Genetic Drift and Natural Selection

  • Genetic drift is a primary driver of variation in gene sequences, resulting in variation between species that have orthologs.
  • This is because many variations at this gene sequence are not actually selected for or against.
  • Trajectories:
    • Purifying Selection: Genes are copied but do not change (synonymous substitutions), as any variation is eliminated through selection leading to not-detectable variations.
    • Drift: Different variants of that gene are attained over time by random chance (gene not particularly important).
    • Beneficial Mutation: Some mutations lead to increased fitness and are thus fixed into successive generaions very quickly. An example would be a receptor for smell, that now allows bees to sense citrus and lime, not just cilantro.

Measuring Selection and Drift: DN/DS Ratios

  • Comparing orthologs or homologous genes between different species.

  • D_N = fraction of sites that differ at non-synonymous sites (nucleotides that change codon/amino acid).

  • D_S = fraction of sites that differ at synonymous sites (different nucleotides but same codon).

  • DN/DS = 1 indicates neutral selection (genetic drift).

  • DN/DS < 1 indicates negative selection (purifying selection).

  • DN/DS > 1 indicates positive selection.

  • Rates of nonsynonymous and synonymous mutations are species-specific.

  • Example in drosophila: half the differences evolved via positive selection.

  • Example: In humans, less than 15% evolve via positive selection.

Genome Size and Protein Coding Sequences

  • Humans: more than 98% of the genome does not code for protein.
  • Bacteria and viruses: genomes are mostly coding sequences.
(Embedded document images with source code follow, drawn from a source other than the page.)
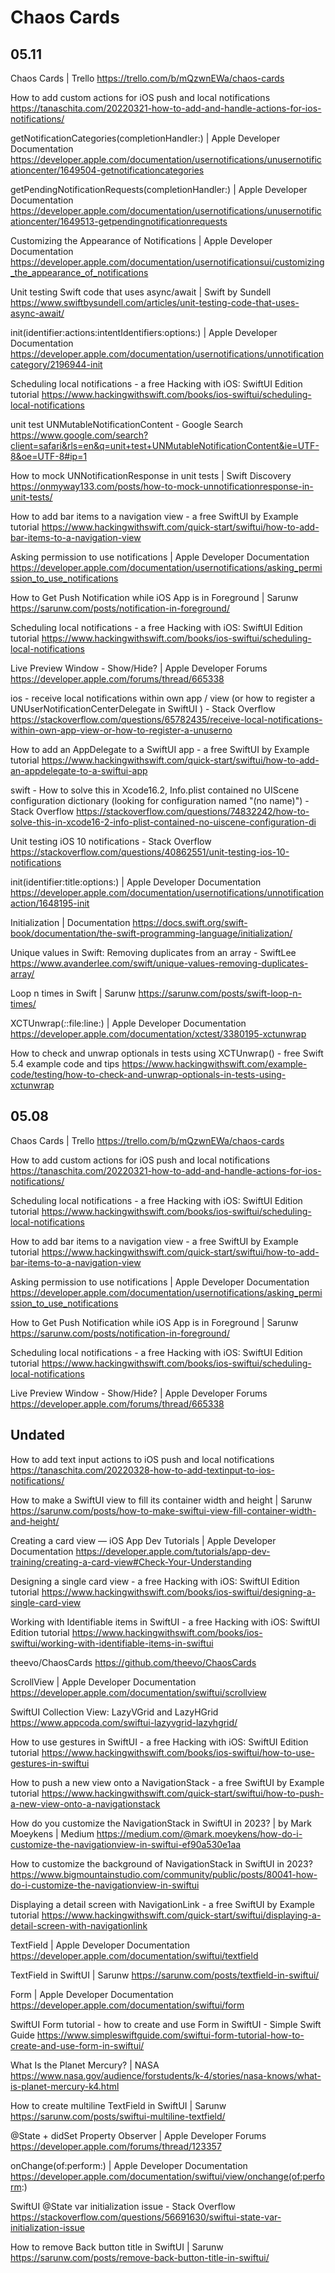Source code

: # Chaos Cards

## 05.11

Chaos Cards | Trello
https://trello.com/b/mQzwnEWa/chaos-cards

How to add custom actions for iOS push and local notifications
https://tanaschita.com/20220321-how-to-add-and-handle-actions-for-ios-notifications/

getNotificationCategories(completionHandler:) | Apple Developer Documentation
https://developer.apple.com/documentation/usernotifications/unusernotificationcenter/1649504-getnotificationcategories

getPendingNotificationRequests(completionHandler:) | Apple Developer Documentation
https://developer.apple.com/documentation/usernotifications/unusernotificationcenter/1649513-getpendingnotificationrequests

Customizing the Appearance of Notifications | Apple Developer Documentation
https://developer.apple.com/documentation/usernotificationsui/customizing_the_appearance_of_notifications

Unit testing Swift code that uses async/await | Swift by Sundell
https://www.swiftbysundell.com/articles/unit-testing-code-that-uses-async-await/

init(identifier:actions:intentIdentifiers:options:) | Apple Developer Documentation
https://developer.apple.com/documentation/usernotifications/unnotificationcategory/2196944-init

Scheduling local notifications - a free Hacking with iOS: SwiftUI Edition tutorial
https://www.hackingwithswift.com/books/ios-swiftui/scheduling-local-notifications

unit test UNMutableNotificationContent - Google Search
https://www.google.com/search?client=safari&rls=en&q=unit+test+UNMutableNotificationContent&ie=UTF-8&oe=UTF-8#ip=1

How to mock UNNotificationResponse in unit tests | Swift Discovery
https://onmyway133.com/posts/how-to-mock-unnotificationresponse-in-unit-tests/

How to add bar items to a navigation view - a free SwiftUI by Example tutorial
https://www.hackingwithswift.com/quick-start/swiftui/how-to-add-bar-items-to-a-navigation-view

Asking permission to use notifications | Apple Developer Documentation
https://developer.apple.com/documentation/usernotifications/asking_permission_to_use_notifications

How to Get Push Notification while iOS App is in Foreground | Sarunw
https://sarunw.com/posts/notification-in-foreground/

Scheduling local notifications - a free Hacking with iOS: SwiftUI Edition tutorial
https://www.hackingwithswift.com/books/ios-swiftui/scheduling-local-notifications

Live Preview Window - Show/Hide? | Apple Developer Forums
https://developer.apple.com/forums/thread/665338

ios - receive local notifications within own app / view (or how to register a UNUserNotificationCenterDelegate in SwiftUI ) - Stack Overflow
https://stackoverflow.com/questions/65782435/receive-local-notifications-within-own-app-view-or-how-to-register-a-unuserno

How to add an AppDelegate to a SwiftUI app - a free SwiftUI by Example tutorial
https://www.hackingwithswift.com/quick-start/swiftui/how-to-add-an-appdelegate-to-a-swiftui-app

swift - How to solve this in Xcode16.2, Info.plist contained no UIScene configuration dictionary (looking for configuration named "(no name)") - Stack Overflow
https://stackoverflow.com/questions/74832242/how-to-solve-this-in-xcode16-2-info-plist-contained-no-uiscene-configuration-di

Unit testing iOS 10 notifications - Stack Overflow
https://stackoverflow.com/questions/40862551/unit-testing-ios-10-notifications

init(identifier:title:options:) | Apple Developer Documentation
https://developer.apple.com/documentation/usernotifications/unnotificationaction/1648195-init

Initialization | Documentation
https://docs.swift.org/swift-book/documentation/the-swift-programming-language/initialization/

Unique values in Swift: Removing duplicates from an array - SwiftLee
https://www.avanderlee.com/swift/unique-values-removing-duplicates-array/

Loop n times in Swift | Sarunw
https://sarunw.com/posts/swift-loop-n-times/

XCTUnwrap(_:_:file:line:) | Apple Developer Documentation
https://developer.apple.com/documentation/xctest/3380195-xctunwrap

How to check and unwrap optionals in tests using XCTUnwrap() - free Swift 5.4 example code and tips
https://www.hackingwithswift.com/example-code/testing/how-to-check-and-unwrap-optionals-in-tests-using-xctunwrap



## 05.08

Chaos Cards | Trello
https://trello.com/b/mQzwnEWa/chaos-cards

How to add custom actions for iOS push and local notifications
https://tanaschita.com/20220321-how-to-add-and-handle-actions-for-ios-notifications/

Scheduling local notifications - a free Hacking with iOS: SwiftUI Edition tutorial
https://www.hackingwithswift.com/books/ios-swiftui/scheduling-local-notifications

How to add bar items to a navigation view - a free SwiftUI by Example tutorial
https://www.hackingwithswift.com/quick-start/swiftui/how-to-add-bar-items-to-a-navigation-view

Asking permission to use notifications | Apple Developer Documentation
https://developer.apple.com/documentation/usernotifications/asking_permission_to_use_notifications

How to Get Push Notification while iOS App is in Foreground | Sarunw
https://sarunw.com/posts/notification-in-foreground/

Scheduling local notifications - a free Hacking with iOS: SwiftUI Edition tutorial
https://www.hackingwithswift.com/books/ios-swiftui/scheduling-local-notifications

Live Preview Window - Show/Hide? | Apple Developer Forums
https://developer.apple.com/forums/thread/665338


## Undated

How to add text input actions to iOS push and local notifications
https://tanaschita.com/20220328-how-to-add-textinput-to-ios-notifications/

How to make a SwiftUI view to fill its container width and height | Sarunw
https://sarunw.com/posts/how-to-make-swiftui-view-fill-container-width-and-height/

Creating a card view — iOS App Dev Tutorials | Apple Developer Documentation
https://developer.apple.com/tutorials/app-dev-training/creating-a-card-view#Check-Your-Understanding

Designing a single card view - a free Hacking with iOS: SwiftUI Edition tutorial
https://www.hackingwithswift.com/books/ios-swiftui/designing-a-single-card-view

Working with Identifiable items in SwiftUI - a free Hacking with iOS: SwiftUI Edition tutorial
https://www.hackingwithswift.com/books/ios-swiftui/working-with-identifiable-items-in-swiftui

theevo/ChaosCards
https://github.com/theevo/ChaosCards

ScrollView | Apple Developer Documentation
https://developer.apple.com/documentation/swiftui/scrollview

SwiftUI Collection View: LazyVGrid and LazyHGrid
https://www.appcoda.com/swiftui-lazyvgrid-lazyhgrid/

How to use gestures in SwiftUI - a free Hacking with iOS: SwiftUI Edition tutorial
https://www.hackingwithswift.com/books/ios-swiftui/how-to-use-gestures-in-swiftui

How to push a new view onto a NavigationStack - a free SwiftUI by Example tutorial
https://www.hackingwithswift.com/quick-start/swiftui/how-to-push-a-new-view-onto-a-navigationstack

How do you customize the NavigationStack in SwiftUI in 2023? | by Mark Moeykens | Medium
https://medium.com/@mark.moeykens/how-do-i-customize-the-navigationview-in-swiftui-ef90a530e1aa

How to customize the background of NavigationStack in SwiftUI in 2023?
https://www.bigmountainstudio.com/community/public/posts/80041-how-do-i-customize-the-navigationview-in-swiftui

Displaying a detail screen with NavigationLink - a free SwiftUI by Example tutorial
https://www.hackingwithswift.com/quick-start/swiftui/displaying-a-detail-screen-with-navigationlink

TextField | Apple Developer Documentation
https://developer.apple.com/documentation/swiftui/textfield

TextField in SwiftUI | Sarunw
https://sarunw.com/posts/textfield-in-swiftui/

Form | Apple Developer Documentation
https://developer.apple.com/documentation/swiftui/form

SwiftUI Form tutorial - how to create and use Form in SwiftUI - Simple Swift Guide
https://www.simpleswiftguide.com/swiftui-form-tutorial-how-to-create-and-use-form-in-swiftui/

What Is the Planet Mercury? | NASA
https://www.nasa.gov/audience/forstudents/k-4/stories/nasa-knows/what-is-planet-mercury-k4.html

How to create multiline TextField in SwiftUI | Sarunw
https://sarunw.com/posts/swiftui-multiline-textfield/

@State + didSet Property Observer | Apple Developer Forums
https://developer.apple.com/forums/thread/123357

onChange(of:perform:) | Apple Developer Documentation
https://developer.apple.com/documentation/swiftui/view/onchange(of:perform:)

SwiftUI @State var initialization issue - Stack Overflow
https://stackoverflow.com/questions/56691630/swiftui-state-var-initialization-issue

How to remove Back button title in SwiftUI | Sarunw
https://sarunw.com/posts/remove-back-button-title-in-swiftui/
Non-Coding Regions and Molecular Clocks

  • Non-coding regions are valuable in determining when the species diverged, by measuring rates of neutral changes not related to evolution and adaptation

Example: Gene Duplication and Speciation

  • There are orchid bees, and their genes have been linked to their speciation.
  • These bee species collect odors to attract females.
  • Olfactory receptor genes (OR41) are different between two species (Veridesma and Dilemma).
  • The differences led to different smell-detection capabilities that affect mating.
  • This shows how the duplication and divergence of genes can lead to changes in phenotypes, resulting in speciation.